To determine the mechanism by which TGF-b regulates
the transcription of p15 and p21, a comprehensive analysis
of the TGF-b response elements in the promoters of both p15
and p21 was conducted. Both TGF-b response elements
mapped to a 6-bp GC-rich element (67, 68). Electromobility
shift analysis confirmed that Sp1 family members could bind
to this element, although no changes in binding affinities
were detected for any of the complexes upon TGF-b treatment. Further functional assays with different GAL4-Sp1
fusions showed that GAL4-Sp1 proteins can confer TGF-b
responsiveness. These experiments demonstrate that, in addition to physically associating with the TGF-b response
element, Sp1 is also functionally important in modulating the
TGF-b-mediated response, although TGF-b does not regulate its level of expression. The protein synthesis inhibitor
cycloheximide does not inhibit TGF-b’s ability to induce p21
or p15 RNA accumulation, suggesting that the level of regulation by TGF-b is posttranslational. Overall phosphorylation of Sp1 does not change upon TGF-b treatment, suggesting another possible scenario involving the differential
modification of an adaptor molecule, which may activate Sp1
to allow transactivation of the p15 and p21 promoters.

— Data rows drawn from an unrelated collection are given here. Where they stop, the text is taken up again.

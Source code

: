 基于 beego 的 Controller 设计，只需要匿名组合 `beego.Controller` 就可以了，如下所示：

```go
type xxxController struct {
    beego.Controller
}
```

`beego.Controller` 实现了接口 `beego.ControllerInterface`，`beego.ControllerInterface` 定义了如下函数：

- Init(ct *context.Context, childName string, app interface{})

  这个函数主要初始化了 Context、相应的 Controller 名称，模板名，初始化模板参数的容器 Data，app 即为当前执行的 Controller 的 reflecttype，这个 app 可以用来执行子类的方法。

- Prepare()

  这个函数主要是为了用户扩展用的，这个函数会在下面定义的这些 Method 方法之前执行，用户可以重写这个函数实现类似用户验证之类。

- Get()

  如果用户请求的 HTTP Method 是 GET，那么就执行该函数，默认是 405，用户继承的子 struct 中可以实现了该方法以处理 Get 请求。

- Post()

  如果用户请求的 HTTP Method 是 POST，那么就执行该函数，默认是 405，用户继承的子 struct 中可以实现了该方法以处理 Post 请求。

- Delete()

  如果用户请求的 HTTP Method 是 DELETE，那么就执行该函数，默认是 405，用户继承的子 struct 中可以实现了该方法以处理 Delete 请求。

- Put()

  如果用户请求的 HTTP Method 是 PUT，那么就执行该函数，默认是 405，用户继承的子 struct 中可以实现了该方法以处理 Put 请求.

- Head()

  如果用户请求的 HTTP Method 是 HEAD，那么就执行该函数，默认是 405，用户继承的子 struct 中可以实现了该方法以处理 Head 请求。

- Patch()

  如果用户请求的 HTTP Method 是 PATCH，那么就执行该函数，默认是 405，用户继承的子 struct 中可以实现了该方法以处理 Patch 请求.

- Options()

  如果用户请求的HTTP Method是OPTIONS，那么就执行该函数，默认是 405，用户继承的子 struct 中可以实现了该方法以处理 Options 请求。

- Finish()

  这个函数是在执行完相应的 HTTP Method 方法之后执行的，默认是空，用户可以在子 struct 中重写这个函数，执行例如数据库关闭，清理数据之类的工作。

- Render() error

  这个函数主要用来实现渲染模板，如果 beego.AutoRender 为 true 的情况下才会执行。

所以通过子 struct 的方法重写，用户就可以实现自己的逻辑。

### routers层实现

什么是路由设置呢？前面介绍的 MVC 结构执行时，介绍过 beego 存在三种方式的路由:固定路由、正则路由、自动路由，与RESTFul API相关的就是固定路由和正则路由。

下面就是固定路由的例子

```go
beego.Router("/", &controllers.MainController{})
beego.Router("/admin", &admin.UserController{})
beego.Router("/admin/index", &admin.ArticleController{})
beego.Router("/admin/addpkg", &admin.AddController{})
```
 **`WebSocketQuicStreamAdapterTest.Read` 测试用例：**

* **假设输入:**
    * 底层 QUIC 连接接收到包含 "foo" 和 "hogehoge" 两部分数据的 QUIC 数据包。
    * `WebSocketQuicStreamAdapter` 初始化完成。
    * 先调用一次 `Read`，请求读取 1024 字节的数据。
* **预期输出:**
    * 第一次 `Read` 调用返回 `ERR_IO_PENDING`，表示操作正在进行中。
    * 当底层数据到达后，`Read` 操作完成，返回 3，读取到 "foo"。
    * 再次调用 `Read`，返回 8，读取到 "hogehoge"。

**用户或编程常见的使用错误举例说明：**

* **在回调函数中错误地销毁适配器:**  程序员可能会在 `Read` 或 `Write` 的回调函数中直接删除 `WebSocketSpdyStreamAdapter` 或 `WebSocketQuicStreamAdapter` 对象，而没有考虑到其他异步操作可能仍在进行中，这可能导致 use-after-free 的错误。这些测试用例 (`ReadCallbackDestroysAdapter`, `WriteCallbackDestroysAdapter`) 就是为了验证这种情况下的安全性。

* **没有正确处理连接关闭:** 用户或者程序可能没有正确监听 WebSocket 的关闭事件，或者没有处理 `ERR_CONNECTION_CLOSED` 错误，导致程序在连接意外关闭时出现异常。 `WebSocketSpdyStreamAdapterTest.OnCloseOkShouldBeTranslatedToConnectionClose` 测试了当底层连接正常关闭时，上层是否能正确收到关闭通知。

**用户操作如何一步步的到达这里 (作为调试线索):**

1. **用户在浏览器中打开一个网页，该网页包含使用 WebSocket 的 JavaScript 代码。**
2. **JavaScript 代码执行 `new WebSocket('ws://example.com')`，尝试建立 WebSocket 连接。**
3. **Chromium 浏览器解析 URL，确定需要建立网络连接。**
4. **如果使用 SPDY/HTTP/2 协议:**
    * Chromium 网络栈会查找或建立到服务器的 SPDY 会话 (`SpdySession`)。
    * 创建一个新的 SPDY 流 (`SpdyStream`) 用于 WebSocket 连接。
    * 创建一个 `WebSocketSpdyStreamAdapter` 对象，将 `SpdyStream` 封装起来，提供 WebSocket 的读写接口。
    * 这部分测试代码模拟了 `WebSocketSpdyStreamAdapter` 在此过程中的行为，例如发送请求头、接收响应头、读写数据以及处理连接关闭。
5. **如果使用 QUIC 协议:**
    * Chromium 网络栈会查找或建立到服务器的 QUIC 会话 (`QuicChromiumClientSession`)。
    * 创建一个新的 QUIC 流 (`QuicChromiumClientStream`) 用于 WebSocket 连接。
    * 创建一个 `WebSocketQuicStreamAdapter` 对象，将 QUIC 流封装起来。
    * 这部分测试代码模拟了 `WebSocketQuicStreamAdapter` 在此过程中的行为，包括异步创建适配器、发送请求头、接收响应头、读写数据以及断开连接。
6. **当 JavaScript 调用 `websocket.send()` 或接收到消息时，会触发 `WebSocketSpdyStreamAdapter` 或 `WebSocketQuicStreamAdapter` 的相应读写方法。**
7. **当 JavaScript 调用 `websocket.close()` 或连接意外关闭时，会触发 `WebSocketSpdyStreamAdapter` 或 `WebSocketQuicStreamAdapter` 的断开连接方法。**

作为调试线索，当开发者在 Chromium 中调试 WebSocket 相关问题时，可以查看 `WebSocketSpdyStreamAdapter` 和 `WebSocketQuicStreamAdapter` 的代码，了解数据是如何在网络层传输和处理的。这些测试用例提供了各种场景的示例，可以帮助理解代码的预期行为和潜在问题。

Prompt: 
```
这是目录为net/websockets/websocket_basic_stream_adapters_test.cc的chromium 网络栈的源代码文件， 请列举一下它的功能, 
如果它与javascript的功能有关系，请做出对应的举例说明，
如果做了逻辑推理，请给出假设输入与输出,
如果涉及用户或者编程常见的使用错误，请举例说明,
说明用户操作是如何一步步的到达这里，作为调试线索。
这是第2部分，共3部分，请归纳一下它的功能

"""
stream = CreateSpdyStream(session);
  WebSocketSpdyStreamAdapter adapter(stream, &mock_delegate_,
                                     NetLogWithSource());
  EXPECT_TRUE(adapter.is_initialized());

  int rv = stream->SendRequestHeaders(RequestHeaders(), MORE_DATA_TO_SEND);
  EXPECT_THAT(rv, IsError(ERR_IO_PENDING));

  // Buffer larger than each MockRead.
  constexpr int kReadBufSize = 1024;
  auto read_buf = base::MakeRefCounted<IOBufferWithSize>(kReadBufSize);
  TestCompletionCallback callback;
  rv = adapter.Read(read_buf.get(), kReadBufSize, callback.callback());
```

a. E1A blocks TGF-b-mediated growth inhibition at multiple levels.
To determine the identity of this hypothetical adaptor protein,
the adenoviral immediate early gene product, 12S E1A, proved
to be a valuable tool. Both E1A of adenovirus and the large T
antigen of SV40 prevent TGF-b-mediated growth arrest, presumably due to the ability of both of these proteins to bind Rb
and mimic the hyperphosphorylation state of Rb (52, 69–74).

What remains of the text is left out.